Neil Foster received a total of 133,332 RSUs on June 20, 2025, split into three grants of 44,444 RSUs each. These grants were awarded for his service as a Board member during Fiscal 2023, Fiscal 2024, and for serving on the date of the 2025 Annual Meeting of Stockholders.

What was the price used to calculate SNAL's RSU grants to Neil Foster?

The RSUs were calculated using SNAL's closing stock price of $1.35 on the Nasdaq Capital Market on June 20, 2025. Each grant of 44,444 RSUs was determined by dividing $60,000 by the $1.35 share price.

What are the vesting terms for SNAL director Neil Foster's June 2025 RSU grants?

Two of the RSU grants (for Fiscal 2023 and 2024 service) vested immediately upon execution of the RSU Award Agreement.
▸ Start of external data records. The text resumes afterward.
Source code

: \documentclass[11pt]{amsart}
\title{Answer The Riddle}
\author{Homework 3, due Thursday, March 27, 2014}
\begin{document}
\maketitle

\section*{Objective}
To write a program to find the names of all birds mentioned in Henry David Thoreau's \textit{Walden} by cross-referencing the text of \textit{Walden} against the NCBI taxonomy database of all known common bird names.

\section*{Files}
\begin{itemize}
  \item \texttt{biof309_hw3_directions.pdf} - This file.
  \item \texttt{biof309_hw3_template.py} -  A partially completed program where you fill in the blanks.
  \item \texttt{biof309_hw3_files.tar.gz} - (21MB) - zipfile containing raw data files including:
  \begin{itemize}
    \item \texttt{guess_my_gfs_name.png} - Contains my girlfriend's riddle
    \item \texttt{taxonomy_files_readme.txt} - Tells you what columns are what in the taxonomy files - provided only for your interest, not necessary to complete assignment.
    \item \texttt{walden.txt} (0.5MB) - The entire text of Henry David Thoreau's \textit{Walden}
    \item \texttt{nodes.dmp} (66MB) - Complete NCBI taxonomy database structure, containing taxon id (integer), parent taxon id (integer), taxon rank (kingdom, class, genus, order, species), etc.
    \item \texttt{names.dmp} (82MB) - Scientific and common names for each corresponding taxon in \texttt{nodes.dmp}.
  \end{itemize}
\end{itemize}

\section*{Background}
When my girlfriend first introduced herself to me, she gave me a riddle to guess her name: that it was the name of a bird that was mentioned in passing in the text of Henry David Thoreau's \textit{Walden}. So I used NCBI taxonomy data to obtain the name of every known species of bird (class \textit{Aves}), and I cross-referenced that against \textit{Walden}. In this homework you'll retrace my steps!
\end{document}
The third grant of 44,444 RSUs (for 2025 Annual Meeting service) vests in four equal quarterly installments over one year, subject to continuous service with the company.

How many shares of SNAL Class A Common Stock does Neil Foster own after these transactions?
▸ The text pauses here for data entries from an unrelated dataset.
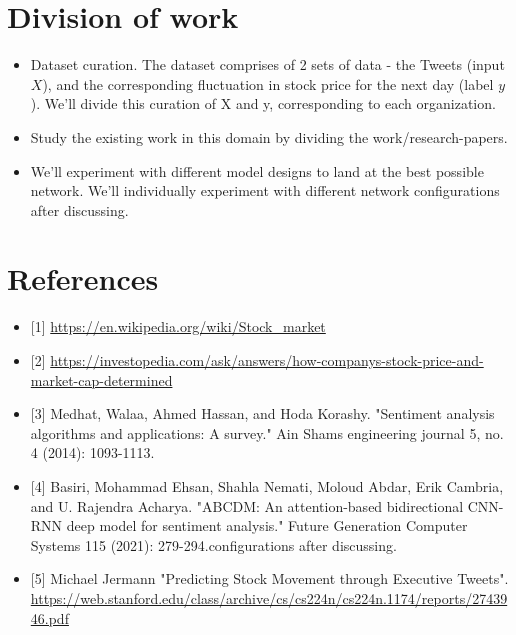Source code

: \documentclass{article}
\begin{document}
\section{Division of work}
\begin{itemize}
    \item Dataset curation. The dataset comprises of 2 sets of data - the Tweets (input $X$), and the corresponding fluctuation in stock price for the next day (label $y$). We'll divide this curation of X and y, corresponding to each organization.
    \item Study the existing work in this domain by dividing the work/research-papers.
    \item We'll experiment with different model designs to land at the best possible network. We'll individually experiment with different network configurations after discussing.
\end{itemize}

\section{References}
\begin{itemize}
    \item {[1]} \url{https://en.wikipedia.org/wiki/Stock_market}
    \item {[2]} \url{https://investopedia.com/ask/answers/how-companys-stock-price-and-market-cap-determined}
    \item {[3]} Medhat, Walaa, Ahmed Hassan, and Hoda Korashy. "Sentiment analysis algorithms and applications: A survey." Ain Shams engineering journal 5, no. 4 (2014): 1093-1113.
    \item {[4]} Basiri, Mohammad Ehsan, Shahla Nemati, Moloud Abdar, Erik Cambria, and U. Rajendra Acharya. "ABCDM: An attention-based bidirectional CNN-RNN deep model for sentiment analysis." Future Generation Computer Systems 115 (2021): 279-294.configurations after discussing.
    \item {[5]} Michael Jermann "Predicting Stock Movement through Executive Tweets". \url{https://web.stanford.edu/class/archive/cs/cs224n/cs224n.1174/reports/2743946.pdf}
\end{itemize}
\end{document}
Following these transactions, Neil Foster beneficially owns 145,332 shares of SNAL Class A Common Stock directly. This total reflects the cumulative amount after receiving all three RSU grants of 44,444 shares each on June 20, 2025.

What is the total value of RSU grants SNAL awarded to Neil Foster in June 2025?

SNAL awarded Neil Foster RSU grants with a total value of $180,000, consisting of three separate grants of $60,000 each. These grants were awarded for his Board service during Fiscal 2023, Fiscal 2024, and for serving on the date of the 2025 Annual Meeting.